A combination of increased Rho kinase activity and N-terminal pro-B-type natriuretic peptide predicts worse cardiovascular outcome in patients with acute coronary syndrome

Abstract

Background: Recent experimental evidence suggests that the Rho/Rho-kinase (ROCK) system may play an important role in the pathogenesis of acute coronary syndrome (ACS) but there are little clinical data. This study examined if ROCK activity is increased in patients with acute coronary syndrome and if ROCK activity predicts long-term cardiovascular event.

Method: Blood samples were collected from 188 patients within 12h after admission for ACS (53% men; aged 70 ± 13) and from 61 control subject. The main outcome measures were all cause mortality, readmission with ACS or congestive heart failure (CHF) from presentation within around 2 years (mean:14.4 ± 7.2 months; range: 0.5 to 26 months).

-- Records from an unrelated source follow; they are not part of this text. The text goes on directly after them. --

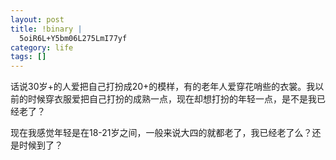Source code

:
```yaml
--- 
layout: post
title: !binary |
  5oiR6L+Y5bm06L275LmI77yf
category: life
tags: []
---
```

话说30岁+的人爱把自己打扮成20+的模样，有的老年人爱穿花哨些的衣裳。我以前的时候穿衣服爱把自己打扮的成熟一点，现在却想打扮的年轻一点，是不是我已经老了？

现在我感觉年轻是在18-21岁之间，一般来说大四的就都老了，我已经老了么？还是时候到了？
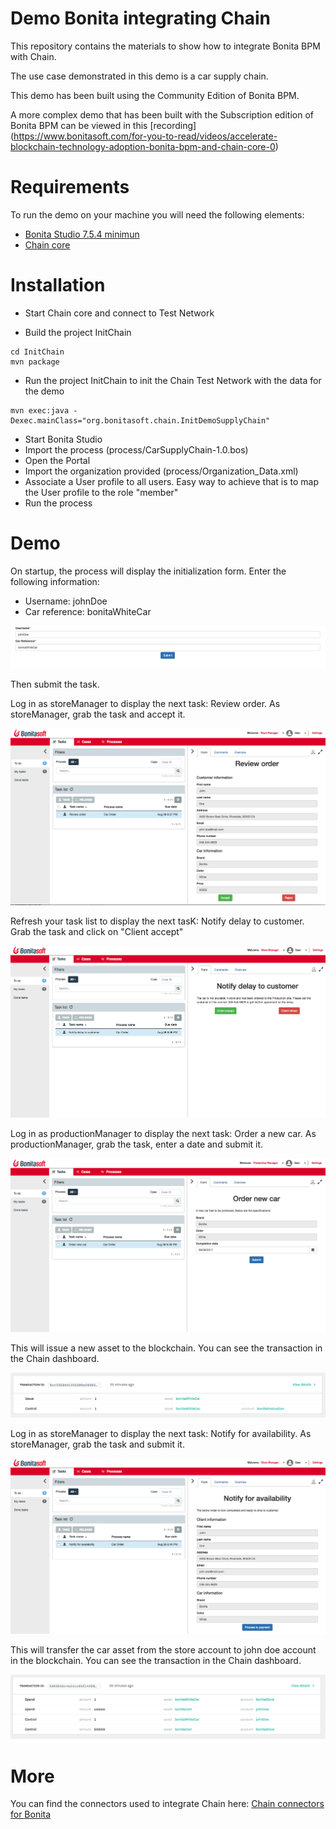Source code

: # Demo Bonita integrating Chain

This repository contains the materials to show how to integrate Bonita BPM with Chain.

The use case demonstrated in this demo is a car supply chain. 

This demo has been built using the Community Edition of Bonita BPM. 

A more complex demo that has been built with the Subscription edition of Bonita BPM can be viewed in this [recording] (https://www.bonitasoft.com/for-you-to-read/videos/accelerate-blockchain-technology-adoption-bonita-bpm-and-chain-core-0)

# Requirements

To run the demo on your machine you will need the following elements:
* [Bonita Studio 7.5.4 minimun](www.bonitasoft.com/downloads-v2)
* [Chain core](https://chain.com)

# Installation

* Start Chain core and connect to Test Network

* Build the project InitChain
```
cd InitChain
mvn package
```

* Run the project InitChain to init the Chain Test Network with the data for the demo
```
mvn exec:java -Dexec.mainClass="org.bonitasoft.chain.InitDemoSupplyChain"
```

* Start Bonita Studio
* Import the process (process/CarSupplyChain-1.0.bos)
* Open the Portal
* Import the organization provided (process/Organization_Data.xml)
* Associate a User profile to all users. Easy way to achieve that is to map the User profile to the role "member"
* Run the process

# Demo

On startup, the process will display the initialization form. Enter the following information:
* Username: johnDoe
* Car reference: bonitaWhiteCar

![Demo 1](/images/Demo-1.png?raw=true)

Then submit the task. 

Log in as storeManager to display the next task: Review order. As storeManager, grab the task and accept it. 

![Demo 2](/images/Demo-2.png?raw=true)

Refresh your task list to display the next tasK: Notify delay to customer. Grab the task and click on "Client accept"

![Demo 3](/images/Demo-3.png?raw=true)

Log in as productionManager to display the next task: Order a new car. As productionManager, grab the task, enter a date and submit it. 

![Demo 4](/images/Demo-4.png?raw=true)

This will issue a new asset to the blockchain. You can see the transaction in the Chain dashboard. 

![Chain 1](/images/Chain-1.png?raw=true)

Log in as storeManager to display the next task: Notify for availability. As storeManager, grab the task and submit it.

![Demo 5](/images/Demo-5.png?raw=true)

This will transfer the car asset from the store account to john doe account in the blockchain. You can see the transaction in the Chain dashboard. 

![Chain 2](/images/Chain-2.png?raw=true)


# More

You can find the connectors used to integrate Chain here: [Chain connectors for Bonita](https://github.com/Bonitasoft-Community/bonita-connector-chain)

Results: ROCK activity increased in ST elevation myocardial infarction (STEMI, n=90) (3.33 ± 0.93), non-STEMI (NSTEMI, n=68) (3.37 ± 1.04) and unstable angina (UA, n=30) (2.53 ± 0.59) groups when compared with disease controls (n=31) (2.06 ± 0.38, all p<0.001) and healthy controls (n=30) (1.54 ± 0.43, all p<0.001). There were 24 deaths, 34 readmissions with ACS and 15 admissions with CHF within 2 years. Patients with a high N-terminal pro-B-type natriuretic peptide (NT-proBNP) and high ROCK activity on admission had a five-fold risk of a cardiovascular event (RR: 5.156; 95% CI: 2.180-12.191) when compared to those with low NT-proBNP and low ROCK activity.

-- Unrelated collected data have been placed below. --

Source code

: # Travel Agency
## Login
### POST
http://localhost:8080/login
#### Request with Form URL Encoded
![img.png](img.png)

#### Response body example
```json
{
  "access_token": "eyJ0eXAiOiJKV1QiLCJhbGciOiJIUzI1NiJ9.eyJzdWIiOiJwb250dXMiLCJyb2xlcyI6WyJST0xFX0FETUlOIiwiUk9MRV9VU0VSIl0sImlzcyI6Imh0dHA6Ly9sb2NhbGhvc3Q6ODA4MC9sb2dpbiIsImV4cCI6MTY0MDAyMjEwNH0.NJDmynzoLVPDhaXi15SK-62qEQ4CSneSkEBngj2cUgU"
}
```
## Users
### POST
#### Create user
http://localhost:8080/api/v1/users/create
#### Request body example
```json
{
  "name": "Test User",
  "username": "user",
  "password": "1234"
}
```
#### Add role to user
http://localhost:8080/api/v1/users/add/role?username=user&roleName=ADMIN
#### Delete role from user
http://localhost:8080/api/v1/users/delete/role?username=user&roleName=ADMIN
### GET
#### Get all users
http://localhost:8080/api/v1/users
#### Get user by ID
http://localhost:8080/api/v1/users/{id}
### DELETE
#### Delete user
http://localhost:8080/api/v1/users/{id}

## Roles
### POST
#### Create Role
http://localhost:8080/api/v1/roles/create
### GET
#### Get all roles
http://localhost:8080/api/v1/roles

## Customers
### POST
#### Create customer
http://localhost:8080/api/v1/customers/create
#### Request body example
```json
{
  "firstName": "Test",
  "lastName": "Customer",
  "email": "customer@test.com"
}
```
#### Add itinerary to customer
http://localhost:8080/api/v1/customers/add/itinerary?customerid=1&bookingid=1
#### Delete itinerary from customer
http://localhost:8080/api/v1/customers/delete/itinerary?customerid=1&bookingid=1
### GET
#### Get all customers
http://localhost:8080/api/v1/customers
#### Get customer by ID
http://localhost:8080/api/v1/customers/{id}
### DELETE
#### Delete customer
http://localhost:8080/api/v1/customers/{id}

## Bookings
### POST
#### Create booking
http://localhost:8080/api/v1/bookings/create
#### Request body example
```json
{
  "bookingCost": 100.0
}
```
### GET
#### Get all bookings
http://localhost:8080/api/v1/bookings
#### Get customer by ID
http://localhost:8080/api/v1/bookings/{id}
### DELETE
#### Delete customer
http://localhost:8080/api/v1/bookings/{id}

Conclusion: ROCK activity was increased in patients with ACS, particularly in those with myocardial infarction. The combined usage of both ROCK activity and NT-proBNP might identify a subset of ACS patients at particularly high risk.

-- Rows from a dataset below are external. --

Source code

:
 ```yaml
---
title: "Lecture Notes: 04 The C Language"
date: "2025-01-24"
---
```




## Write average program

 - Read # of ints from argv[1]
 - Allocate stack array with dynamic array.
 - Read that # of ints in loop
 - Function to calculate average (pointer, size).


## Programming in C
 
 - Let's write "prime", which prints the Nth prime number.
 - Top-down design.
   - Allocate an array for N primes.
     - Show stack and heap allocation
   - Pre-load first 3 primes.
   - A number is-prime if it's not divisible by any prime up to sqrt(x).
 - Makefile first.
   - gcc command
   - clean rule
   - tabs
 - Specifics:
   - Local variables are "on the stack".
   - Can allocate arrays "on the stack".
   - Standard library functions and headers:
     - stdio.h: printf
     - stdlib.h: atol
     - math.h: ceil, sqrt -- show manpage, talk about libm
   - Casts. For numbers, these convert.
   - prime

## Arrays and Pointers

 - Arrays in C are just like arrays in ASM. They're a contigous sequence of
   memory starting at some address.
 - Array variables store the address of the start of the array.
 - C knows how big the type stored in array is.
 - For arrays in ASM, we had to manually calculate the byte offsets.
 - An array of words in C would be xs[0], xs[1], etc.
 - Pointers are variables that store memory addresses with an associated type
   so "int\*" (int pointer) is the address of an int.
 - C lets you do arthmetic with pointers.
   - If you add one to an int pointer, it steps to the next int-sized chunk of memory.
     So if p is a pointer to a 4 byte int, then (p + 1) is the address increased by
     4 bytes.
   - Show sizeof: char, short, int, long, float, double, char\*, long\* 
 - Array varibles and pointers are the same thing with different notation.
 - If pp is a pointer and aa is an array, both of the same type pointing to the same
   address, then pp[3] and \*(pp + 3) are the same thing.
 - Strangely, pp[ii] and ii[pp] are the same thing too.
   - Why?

Keywords: ACS; ANOVA; Acute coronary syndrome; BH; BMI; BW; Body height; Body mass index; Body weight; C-reactive protein; CHD; CHF; CIHD; CPK; CRP; CVA; Cardiac troponin T; Cardio vascular accidents; Congestive heart failure; Coronary heart disease; Coronary ischemic heart disease; Creatine phosphokinase; DBP; DM; Diabetes mellitus; Diastolic blood pressure; Estimated Glomerular Filtration Rate; GRACE; Global Registry of Acute Coronary Events; HDL-C; HR; Heart rate; High-density lipoprotein cholesterol; LDL-C; LVEF; Left ventricular ejection fraction; Low-density lipoprotein cholesterol; N-terminal pro-B-type natriuretic peptide; NSTEMI; NT-proBNP; Non-ST elevation myocardial infarction; One-way analysis of variance; PCI; Percutaneous coronary intervention; ROCK; ROCK activity; Rho kinase; Rho kinase activity; SBP; ST elevation myocardial infarction; STEMI; Systolic blood pressure; TC; TG; Total cholesterol; Triglycerides; UA; Unstable angina; WBC; White blood cells; cTnT; eGFR.

Fig. 1

Comparison of ROCK activity in different ACS groups, disease and normal control groups.

Fig. 2

Expression of ROCK1 and ROCK2 protein levels in different groups. ROCK1/actin and ROCK2/actin in STEMI and NSTEMI were significantly higher than that in UA, disease and normal controls (all p<0.001). ROCK1/actin and ROCK2/actin in UA were significantly higher than that in disease and normal controls (all p<0.001). However, no significant difference of ROCK1 and ROCK2 between STEMI and NSTEMI, similarly between disease and normal controls.

Fig. 3

Kaplan–Meier survival curves for cardiovascular events. High NT-proBNP defined as 1986 pg/ml (sensitivity is 63.8% and specificity is 67.3%) and high ROCK activity defined as 3.03 (sensitivity is 56.5% and specificity is 56.7%). High NT-proBNP-high ROCK activity group has higher risk (RR: 5.156; 95% CI: 2.180 to 12.191) to low NT-proBNP-low ROCK activity group. Similarly, high NT-proBNP-high ROCK activity group has higher risk (RR: 2.624; 95% CI: 1.035 to 6.651) to high NT-proBNP-low ROCK activity group. Log rank=20, p<0.001.